**Exercise goal**.
In the entries below, find the line with "a solid blue" and the line with "larger data sizes.". Return those two lines and all lines between them, exactly.

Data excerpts
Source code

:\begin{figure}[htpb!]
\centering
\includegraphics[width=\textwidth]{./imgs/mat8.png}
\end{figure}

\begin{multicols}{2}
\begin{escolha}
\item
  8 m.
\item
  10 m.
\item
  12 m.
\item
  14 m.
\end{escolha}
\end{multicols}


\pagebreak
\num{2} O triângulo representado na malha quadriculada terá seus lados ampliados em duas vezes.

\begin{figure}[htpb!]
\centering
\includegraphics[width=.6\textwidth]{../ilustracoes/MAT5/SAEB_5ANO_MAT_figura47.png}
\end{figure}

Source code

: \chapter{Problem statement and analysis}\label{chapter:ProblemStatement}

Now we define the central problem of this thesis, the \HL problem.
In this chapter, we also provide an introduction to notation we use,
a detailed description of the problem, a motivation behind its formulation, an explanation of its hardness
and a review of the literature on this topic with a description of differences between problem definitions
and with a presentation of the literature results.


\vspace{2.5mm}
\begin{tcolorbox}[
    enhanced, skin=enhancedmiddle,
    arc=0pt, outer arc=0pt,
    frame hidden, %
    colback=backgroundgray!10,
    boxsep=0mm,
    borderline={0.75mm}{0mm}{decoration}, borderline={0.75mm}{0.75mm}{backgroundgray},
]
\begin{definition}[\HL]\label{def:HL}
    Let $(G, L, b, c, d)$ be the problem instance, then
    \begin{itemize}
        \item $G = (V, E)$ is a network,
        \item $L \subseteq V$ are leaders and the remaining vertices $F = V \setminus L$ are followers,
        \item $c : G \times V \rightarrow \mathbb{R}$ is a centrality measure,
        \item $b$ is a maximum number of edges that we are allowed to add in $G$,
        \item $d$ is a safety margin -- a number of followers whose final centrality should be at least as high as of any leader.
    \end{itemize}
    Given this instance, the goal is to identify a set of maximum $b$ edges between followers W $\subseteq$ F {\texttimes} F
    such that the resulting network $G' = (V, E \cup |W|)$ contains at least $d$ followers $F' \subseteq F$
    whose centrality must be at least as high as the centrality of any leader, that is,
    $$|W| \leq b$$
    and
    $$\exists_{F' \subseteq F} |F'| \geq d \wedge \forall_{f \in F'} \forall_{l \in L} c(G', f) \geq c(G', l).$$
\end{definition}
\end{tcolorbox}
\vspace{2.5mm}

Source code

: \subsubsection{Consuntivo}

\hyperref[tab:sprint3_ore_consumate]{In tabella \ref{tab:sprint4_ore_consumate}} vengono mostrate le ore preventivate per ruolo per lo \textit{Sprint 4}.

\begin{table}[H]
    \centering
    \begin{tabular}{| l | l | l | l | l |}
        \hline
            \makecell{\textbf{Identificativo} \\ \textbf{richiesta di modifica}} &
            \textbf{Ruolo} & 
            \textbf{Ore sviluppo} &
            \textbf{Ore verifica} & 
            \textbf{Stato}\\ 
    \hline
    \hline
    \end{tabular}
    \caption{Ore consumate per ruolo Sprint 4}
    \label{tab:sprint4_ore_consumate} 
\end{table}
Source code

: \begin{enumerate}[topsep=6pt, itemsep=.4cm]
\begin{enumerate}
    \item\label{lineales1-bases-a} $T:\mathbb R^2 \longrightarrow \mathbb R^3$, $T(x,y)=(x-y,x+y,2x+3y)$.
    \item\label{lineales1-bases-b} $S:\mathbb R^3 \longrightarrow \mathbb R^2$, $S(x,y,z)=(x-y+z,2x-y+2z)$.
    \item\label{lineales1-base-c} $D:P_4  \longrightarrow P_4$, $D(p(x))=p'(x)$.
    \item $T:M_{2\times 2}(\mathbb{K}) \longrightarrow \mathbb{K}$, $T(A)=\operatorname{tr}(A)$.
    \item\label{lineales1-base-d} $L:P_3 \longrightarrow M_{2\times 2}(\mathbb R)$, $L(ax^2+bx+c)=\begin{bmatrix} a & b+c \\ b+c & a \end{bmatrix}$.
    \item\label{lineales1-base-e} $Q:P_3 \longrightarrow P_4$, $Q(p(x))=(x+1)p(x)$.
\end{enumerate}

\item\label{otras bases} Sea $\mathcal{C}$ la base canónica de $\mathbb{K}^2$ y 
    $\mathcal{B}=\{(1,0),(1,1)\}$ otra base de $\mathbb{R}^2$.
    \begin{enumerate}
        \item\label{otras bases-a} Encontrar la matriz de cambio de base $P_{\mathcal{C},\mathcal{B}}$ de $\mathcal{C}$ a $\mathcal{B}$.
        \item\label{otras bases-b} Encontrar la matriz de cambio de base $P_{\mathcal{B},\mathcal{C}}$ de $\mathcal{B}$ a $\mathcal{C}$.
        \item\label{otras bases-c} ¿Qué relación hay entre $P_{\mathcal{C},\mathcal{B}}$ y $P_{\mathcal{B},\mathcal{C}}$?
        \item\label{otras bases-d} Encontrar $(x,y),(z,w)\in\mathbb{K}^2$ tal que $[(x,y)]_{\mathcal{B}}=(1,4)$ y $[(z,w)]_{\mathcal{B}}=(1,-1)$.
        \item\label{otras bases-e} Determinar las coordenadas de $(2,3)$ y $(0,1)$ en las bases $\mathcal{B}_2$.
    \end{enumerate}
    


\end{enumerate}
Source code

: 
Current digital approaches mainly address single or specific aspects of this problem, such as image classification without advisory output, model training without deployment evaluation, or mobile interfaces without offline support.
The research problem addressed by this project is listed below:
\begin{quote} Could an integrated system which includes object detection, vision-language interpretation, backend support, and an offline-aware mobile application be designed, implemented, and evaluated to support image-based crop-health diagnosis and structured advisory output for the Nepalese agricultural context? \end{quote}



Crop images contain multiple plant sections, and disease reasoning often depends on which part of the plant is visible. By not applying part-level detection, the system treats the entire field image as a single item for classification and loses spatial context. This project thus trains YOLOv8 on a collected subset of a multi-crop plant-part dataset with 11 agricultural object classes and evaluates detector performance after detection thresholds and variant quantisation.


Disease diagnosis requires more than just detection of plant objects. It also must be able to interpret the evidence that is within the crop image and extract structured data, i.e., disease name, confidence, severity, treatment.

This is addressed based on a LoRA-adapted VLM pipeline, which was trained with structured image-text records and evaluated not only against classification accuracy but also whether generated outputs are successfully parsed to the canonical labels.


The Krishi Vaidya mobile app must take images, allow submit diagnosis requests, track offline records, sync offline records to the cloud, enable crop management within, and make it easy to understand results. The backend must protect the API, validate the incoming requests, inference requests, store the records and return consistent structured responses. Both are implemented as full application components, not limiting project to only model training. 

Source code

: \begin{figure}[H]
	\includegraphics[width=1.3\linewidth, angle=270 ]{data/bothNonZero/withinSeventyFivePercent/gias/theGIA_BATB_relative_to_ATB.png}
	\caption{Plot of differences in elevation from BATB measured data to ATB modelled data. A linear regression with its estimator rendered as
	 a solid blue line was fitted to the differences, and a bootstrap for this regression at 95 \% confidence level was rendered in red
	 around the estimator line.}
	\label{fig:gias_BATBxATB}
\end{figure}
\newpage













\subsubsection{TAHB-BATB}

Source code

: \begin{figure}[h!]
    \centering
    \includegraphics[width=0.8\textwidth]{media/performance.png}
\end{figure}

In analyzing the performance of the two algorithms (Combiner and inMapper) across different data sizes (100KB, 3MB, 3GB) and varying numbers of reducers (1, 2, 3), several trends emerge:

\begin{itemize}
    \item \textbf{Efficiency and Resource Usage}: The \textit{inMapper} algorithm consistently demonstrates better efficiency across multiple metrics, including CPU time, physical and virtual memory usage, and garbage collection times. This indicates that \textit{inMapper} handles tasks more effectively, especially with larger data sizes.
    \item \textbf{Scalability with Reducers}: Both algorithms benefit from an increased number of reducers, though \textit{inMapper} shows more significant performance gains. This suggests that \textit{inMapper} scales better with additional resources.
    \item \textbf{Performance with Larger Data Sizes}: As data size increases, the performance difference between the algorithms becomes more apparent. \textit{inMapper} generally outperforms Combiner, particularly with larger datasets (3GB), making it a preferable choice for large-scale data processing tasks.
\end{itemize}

**The answer**.
	 a solid blue line was fitted to the differences, and a bootstrap for this regression at 95 \% confidence level was rendered in red
	 around the estimator line.}
	\label{fig:gias_BATBxATB}
\end{figure}
\newpage













\subsubsection{TAHB-BATB}

Source code

: \begin{figure}[h!]
    \centering
    \includegraphics[width=0.8\textwidth]{media/performance.png}
\end{figure}

In analyzing the performance of the two algorithms (Combiner and inMapper) across different data sizes (100KB, 3MB, 3GB) and varying numbers of reducers (1, 2, 3), several trends emerge:

\begin{itemize}
    \item \textbf{Efficiency and Resource Usage}: The \textit{inMapper} algorithm consistently demonstrates better efficiency across multiple metrics, including CPU time, physical and virtual memory usage, and garbage collection times. This indicates that \textit{inMapper} handles tasks more effectively, especially with larger data sizes.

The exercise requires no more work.